La BBC a contacté Mme Thorne et M. Gujjar, et tous deux ont confirmé que ces comptes n'étaient pas les leurs.

Bien que très semblable à un bot, tous les comptes étudiés n'étaient pas inauthentiques.

Prenez un profil, créé en février 2022 avec des tweets à partir du 2 mars. Il n'a pas d'adeptes. En fouillant sa photo de profil, la BBC est tombée sur le compte d'un jeune Indien sur LinkedIn.

Mais il est authentique, et mis en place par Senthil Kumar, un ingénieur aéronautique. Nous lui avons demandé pourquoi il avait créé un compte juste pour retweeter des messages pro-russes.

« Habituellement, j'ouvre Twitter et je vois ce qui est tendance. J'ai donc vu ces messages et je les ai simplement retweetés », a-t-il déclaré. Il pense que la Russie a soutenu l'Inde dans le passé, et que les Indiens devraient maintenant soutenir la Russie. Et son profil était nouveau, a-t-il dit, parce qu'il avait oublié le mot de passe de son compte précédent.

Pas l'Occident

Les comptes tweetent un mélange de critiques des pays occidentaux, expriment la solidarité entre les pays dits Brics (Brésil, Russie, Inde, Chine, Afrique du Sud) et offrent un soutien direct à M. Poutine.

« Nous avons par défaut l'idée que les campagnes d'information seront dirigées vers l'Occident. Pourtant, aucun des récits ne s'adressait à l'Occident ni ne prétendait provenir de l'Occident », explique M. Miller.

Pour identifier ce qui pourrait être un groupe de comptes inauthentiques, ajoute-t-il, les chercheurs examinent les dates de création des comptes, un modèle de tweet « inhumain » (comme un compte tweetant 24 heures sur 24) et l'éventail des sujets tweetés.

« Aucun de ces éléments ne constitue en soi une preuve irréfutable, mais ils s'additionnent tous pour nous permettre de voir si une communauté donnée de comptes semble suspecte », explique M. Miller.

L'absence d'une véritable photo de profil peut également être un signe révélateur.

Sur un échantillon de 100 comptes suivis par CASM, la BBC a constaté que 41 n'avaient pas de photos de profil. 30 autres avaient des illustrations ou des photos de personnalités comme M. Poutine ou le directeur général de Facebook, Mark Zuckerberg. Seul un quart d'entre eux avaient des photos représentant des personnes - et certaines d'entre elles ont été volées.

Twitter interdit l'usurpation d'identité d'« individus, de groupes ou d'organisations pour induire en erreur, confondre ou tromper les autres ».

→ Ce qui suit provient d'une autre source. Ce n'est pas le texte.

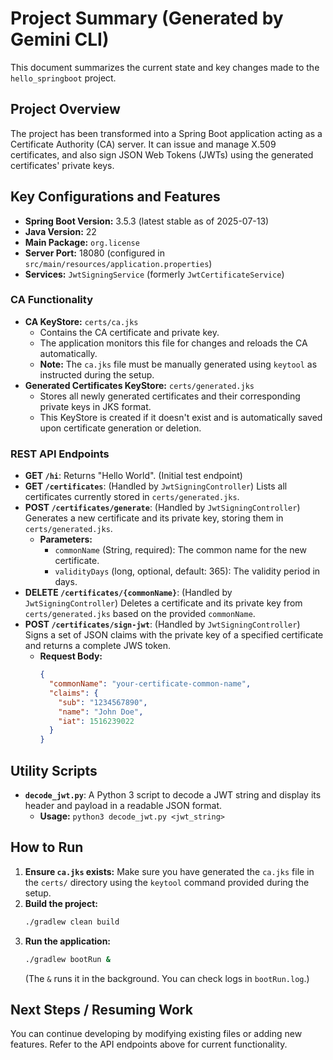 # Project Summary (Generated by Gemini CLI)

This document summarizes the current state and key changes made to the `hello_springboot` project.

## Project Overview
The project has been transformed into a Spring Boot application acting as a Certificate Authority (CA) server. It can issue and manage X.509 certificates, and also sign JSON Web Tokens (JWTs) using the generated certificates' private keys.

## Key Configurations and Features

*   **Spring Boot Version:** 3.5.3 (latest stable as of 2025-07-13)
*   **Java Version:** 22
*   **Main Package:** `org.license`
*   **Server Port:** 18080 (configured in `src/main/resources/application.properties`)
*   **Services:** `JwtSigningService` (formerly `JwtCertificateService`)

### CA Functionality
*   **CA KeyStore:** `certs/ca.jks`
    *   Contains the CA certificate and private key.
    *   The application monitors this file for changes and reloads the CA automatically.
    *   **Note:** The `ca.jks` file must be manually generated using `keytool` as instructed during the setup.
*   **Generated Certificates KeyStore:** `certs/generated.jks`
    *   Stores all newly generated certificates and their corresponding private keys in JKS format.
    *   This KeyStore is created if it doesn't exist and is automatically saved upon certificate generation or deletion.

### REST API Endpoints

*   **GET `/hi`**: Returns "Hello World". (Initial test endpoint)
*   **GET `/certificates`**: (Handled by `JwtSigningController`) Lists all certificates currently stored in `certs/generated.jks`.
*   **POST `/certificates/generate`**: (Handled by `JwtSigningController`) Generates a new certificate and its private key, storing them in `certs/generated.jks`.
    *   **Parameters:**
        *   `commonName` (String, required): The common name for the new certificate.
        *   `validityDays` (long, optional, default: 365): The validity period in days.
*   **DELETE `/certificates/{commonName}`**: (Handled by `JwtSigningController`) Deletes a certificate and its private key from `certs/generated.jks` based on the provided `commonName`.
*   **POST `/certificates/sign-jwt`**: (Handled by `JwtSigningController`) Signs a set of JSON claims with the private key of a specified certificate and returns a complete JWS token.
    *   **Request Body:**
        ```json
        {
          "commonName": "your-certificate-common-name",
          "claims": {
            "sub": "1234567890",
            "name": "John Doe",
            "iat": 1516239022
          }
        }
        ```

## Utility Scripts

*   **`decode_jwt.py`**: A Python 3 script to decode a JWT string and display its header and payload in a readable JSON format.
    *   **Usage:** `python3 decode_jwt.py <jwt_string>`

## How to Run

1.  **Ensure `ca.jks` exists:** Make sure you have generated the `ca.jks` file in the `certs/` directory using the `keytool` command provided during the setup.
2.  **Build the project:**
    ```bash
    ./gradlew clean build
    ```
3.  **Run the application:**
    ```bash
    ./gradlew bootRun &
    ```
    (The `&` runs it in the background. You can check logs in `bootRun.log`.)

## Next Steps / Resuming Work

You can continue developing by modifying existing files or adding new features. Refer to the API endpoints above for current functionality.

La société nous a dit que depuis le début de la guerre, elle a supprimé plus de 100 000 comptes pour violation de sa politique de manipulation de plate-forme et de spam, y compris la suspension de dizaines de comptes liés aux hashtags #IStandWithRussia et #IStandWithPutin.

Twitter dit avoir enquêté et suspendu des centaines de comptes signalés par les recherches de CASM et envoyés à la plate-forme par la BBC, y compris 11 comptes sur 12 spécifiquement signalés par nous pour avoir utilisé les photos de profil d'autres personnes.

Mais il a déclaré qu'il n'avait trouvé aucune preuve d'une coordination généralisée pour amplifier artificiellement le sentiment autour de la guerre en Ukraine.